**Aim of the exercise:** Write the records out exactly as shown. No pictures.

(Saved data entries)
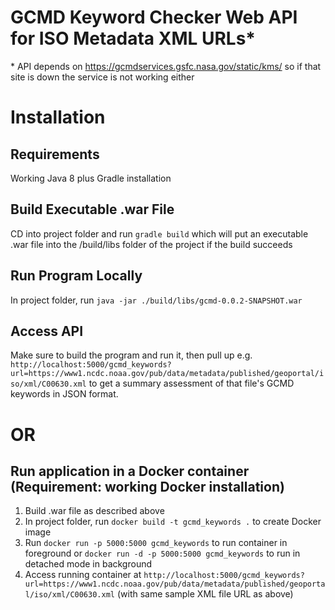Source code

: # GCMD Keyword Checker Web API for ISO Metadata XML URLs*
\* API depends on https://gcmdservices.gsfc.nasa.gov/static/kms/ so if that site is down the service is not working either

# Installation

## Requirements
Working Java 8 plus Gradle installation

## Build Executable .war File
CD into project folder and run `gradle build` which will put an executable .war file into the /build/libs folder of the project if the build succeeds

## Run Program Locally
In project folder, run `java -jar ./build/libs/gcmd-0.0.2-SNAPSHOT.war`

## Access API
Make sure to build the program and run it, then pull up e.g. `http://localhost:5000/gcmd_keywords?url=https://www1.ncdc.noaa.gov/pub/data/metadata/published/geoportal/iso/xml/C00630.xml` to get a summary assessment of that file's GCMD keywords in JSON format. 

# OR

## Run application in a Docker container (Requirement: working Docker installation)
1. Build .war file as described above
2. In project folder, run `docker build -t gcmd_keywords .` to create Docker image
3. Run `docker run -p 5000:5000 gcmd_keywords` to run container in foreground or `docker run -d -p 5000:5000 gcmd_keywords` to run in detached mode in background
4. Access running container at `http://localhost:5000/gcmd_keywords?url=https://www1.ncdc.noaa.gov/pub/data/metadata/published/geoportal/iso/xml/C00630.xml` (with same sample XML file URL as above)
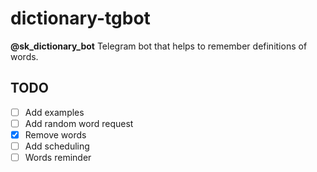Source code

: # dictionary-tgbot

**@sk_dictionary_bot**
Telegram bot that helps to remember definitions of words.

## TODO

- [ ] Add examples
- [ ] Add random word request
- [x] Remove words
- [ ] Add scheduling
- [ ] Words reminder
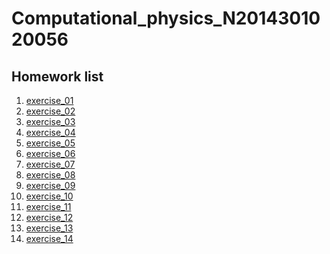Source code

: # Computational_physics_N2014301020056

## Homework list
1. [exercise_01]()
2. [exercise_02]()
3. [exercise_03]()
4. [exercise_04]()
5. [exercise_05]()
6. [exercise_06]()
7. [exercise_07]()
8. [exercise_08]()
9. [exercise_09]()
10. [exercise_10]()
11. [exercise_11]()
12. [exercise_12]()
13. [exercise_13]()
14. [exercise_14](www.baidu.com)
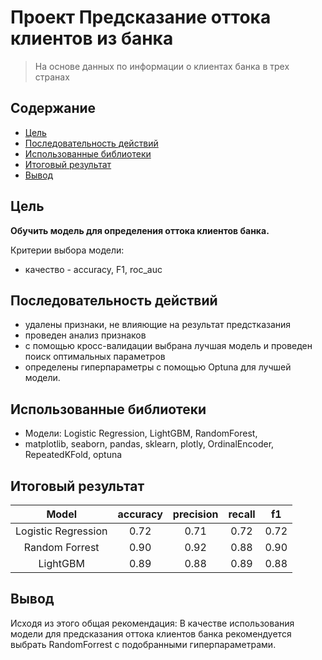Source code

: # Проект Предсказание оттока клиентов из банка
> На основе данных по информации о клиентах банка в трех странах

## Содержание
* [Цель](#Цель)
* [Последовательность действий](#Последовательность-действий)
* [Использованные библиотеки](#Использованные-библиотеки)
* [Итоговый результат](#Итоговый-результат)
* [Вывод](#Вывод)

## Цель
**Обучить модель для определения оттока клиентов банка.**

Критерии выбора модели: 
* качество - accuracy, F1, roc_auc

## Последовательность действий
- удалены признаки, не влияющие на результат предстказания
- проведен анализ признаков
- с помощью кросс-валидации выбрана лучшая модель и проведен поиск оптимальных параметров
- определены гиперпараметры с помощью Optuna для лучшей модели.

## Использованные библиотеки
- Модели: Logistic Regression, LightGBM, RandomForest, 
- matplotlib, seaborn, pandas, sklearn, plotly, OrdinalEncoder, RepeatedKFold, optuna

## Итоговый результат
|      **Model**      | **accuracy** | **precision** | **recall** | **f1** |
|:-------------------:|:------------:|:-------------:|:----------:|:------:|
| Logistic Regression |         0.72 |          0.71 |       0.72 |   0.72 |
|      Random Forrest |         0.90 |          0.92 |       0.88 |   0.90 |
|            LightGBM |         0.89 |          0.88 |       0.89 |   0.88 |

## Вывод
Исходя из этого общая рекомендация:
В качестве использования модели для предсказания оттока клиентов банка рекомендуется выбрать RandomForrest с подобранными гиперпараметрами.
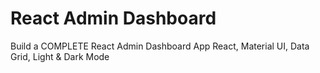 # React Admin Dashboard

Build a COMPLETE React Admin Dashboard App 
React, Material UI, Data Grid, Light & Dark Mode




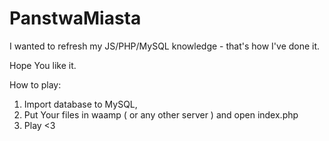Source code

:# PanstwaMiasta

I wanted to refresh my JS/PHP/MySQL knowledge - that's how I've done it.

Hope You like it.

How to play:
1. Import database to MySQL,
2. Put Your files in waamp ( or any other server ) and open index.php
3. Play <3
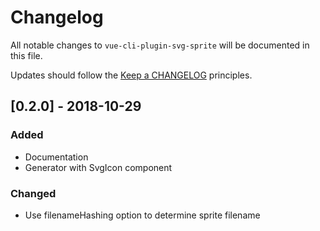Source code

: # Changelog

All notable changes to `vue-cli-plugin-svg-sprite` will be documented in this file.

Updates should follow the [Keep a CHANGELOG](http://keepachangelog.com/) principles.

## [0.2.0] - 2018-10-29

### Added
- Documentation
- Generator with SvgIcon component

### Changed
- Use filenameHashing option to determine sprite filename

**Finished task:**
Source code

: # GCMD Keyword Checker Web API for ISO Metadata XML URLs*
\* API depends on https://gcmdservices.gsfc.nasa.gov/static/kms/ so if that site is down the service is not working either

# Installation

## Requirements
Working Java 8 plus Gradle installation

## Build Executable .war File
CD into project folder and run `gradle build` which will put an executable .war file into the /build/libs folder of the project if the build succeeds

## Run Program Locally
In project folder, run `java -jar ./build/libs/gcmd-0.0.2-SNAPSHOT.war`

## Access API
Make sure to build the program and run it, then pull up e.g. `http://localhost:5000/gcmd_keywords?url=https://www1.ncdc.noaa.gov/pub/data/metadata/published/geoportal/iso/xml/C00630.xml` to get a summary assessment of that file's GCMD keywords in JSON format. 

# OR

## Run application in a Docker container (Requirement: working Docker installation)
1. Build .war file as described above
2. In project folder, run `docker build -t gcmd_keywords .` to create Docker image
3. Run `docker run -p 5000:5000 gcmd_keywords` to run container in foreground or `docker run -d -p 5000:5000 gcmd_keywords` to run in detached mode in background
4. Access running container at `http://localhost:5000/gcmd_keywords?url=https://www1.ncdc.noaa.gov/pub/data/metadata/published/geoportal/iso/xml/C00630.xml` (with same sample XML file URL as above)
Source code

: # dictionary-tgbot

**@sk_dictionary_bot**
Telegram bot that helps to remember definitions of words.

## TODO

- [ ] Add examples
- [ ] Add random word request
- [x] Remove words
- [ ] Add scheduling
- [ ] Words reminder
Source code

: # Computational_physics_N2014301020056

## Homework list
1. [exercise_01]()
2. [exercise_02]()
3. [exercise_03]()
4. [exercise_04]()
5. [exercise_05]()
6. [exercise_06]()
7. [exercise_07]()
8. [exercise_08]()
9. [exercise_09]()
10. [exercise_10]()
11. [exercise_11]()
12. [exercise_12]()
13. [exercise_13]()
14. [exercise_14](www.baidu.com)
Source code

: # Проект Предсказание оттока клиентов из банка
> На основе данных по информации о клиентах банка в трех странах

## Содержание
* [Цель](#Цель)
* [Последовательность действий](#Последовательность-действий)
* [Использованные библиотеки](#Использованные-библиотеки)
* [Итоговый результат](#Итоговый-результат)
* [Вывод](#Вывод)

## Цель
**Обучить модель для определения оттока клиентов банка.**

Критерии выбора модели: 
* качество - accuracy, F1, roc_auc

## Последовательность действий
- удалены признаки, не влияющие на результат предстказания
- проведен анализ признаков
- с помощью кросс-валидации выбрана лучшая модель и проведен поиск оптимальных параметров
- определены гиперпараметры с помощью Optuna для лучшей модели.

## Использованные библиотеки
- Модели: Logistic Regression, LightGBM, RandomForest, 
- matplotlib, seaborn, pandas, sklearn, plotly, OrdinalEncoder, RepeatedKFold, optuna

## Итоговый результат
|      **Model**      | **accuracy** | **precision** | **recall** | **f1** |
|:-------------------:|:------------:|:-------------:|:----------:|:------:|
| Logistic Regression |         0.72 |          0.71 |       0.72 |   0.72 |
|      Random Forrest |         0.90 |          0.92 |       0.88 |   0.90 |
|            LightGBM |         0.89 |          0.88 |       0.89 |   0.88 |

## Вывод
Исходя из этого общая рекомендация:
В качестве использования модели для предсказания оттока клиентов банка рекомендуется выбрать RandomForrest с подобранными гиперпараметрами.
 # React Admin Dashboard

Build a COMPLETE React Admin Dashboard App 
React, Material UI, Data Grid, Light & Dark Mode




Source code

:# PanstwaMiasta

I wanted to refresh my JS/PHP/MySQL knowledge - that's how I've done it.

Hope You like it.

How to play:
1. Import database to MySQL,
2. Put Your files in waamp ( or any other server ) and open index.php
3. Play <3
Source code

: # Changelog

All notable changes to `vue-cli-plugin-svg-sprite` will be documented in this file.

Updates should follow the [Keep a CHANGELOG](http://keepachangelog.com/) principles.

## [0.2.0] - 2018-10-29

### Added
- Documentation
- Generator with SvgIcon component

### Changed
- Use filenameHashing option to determine sprite filename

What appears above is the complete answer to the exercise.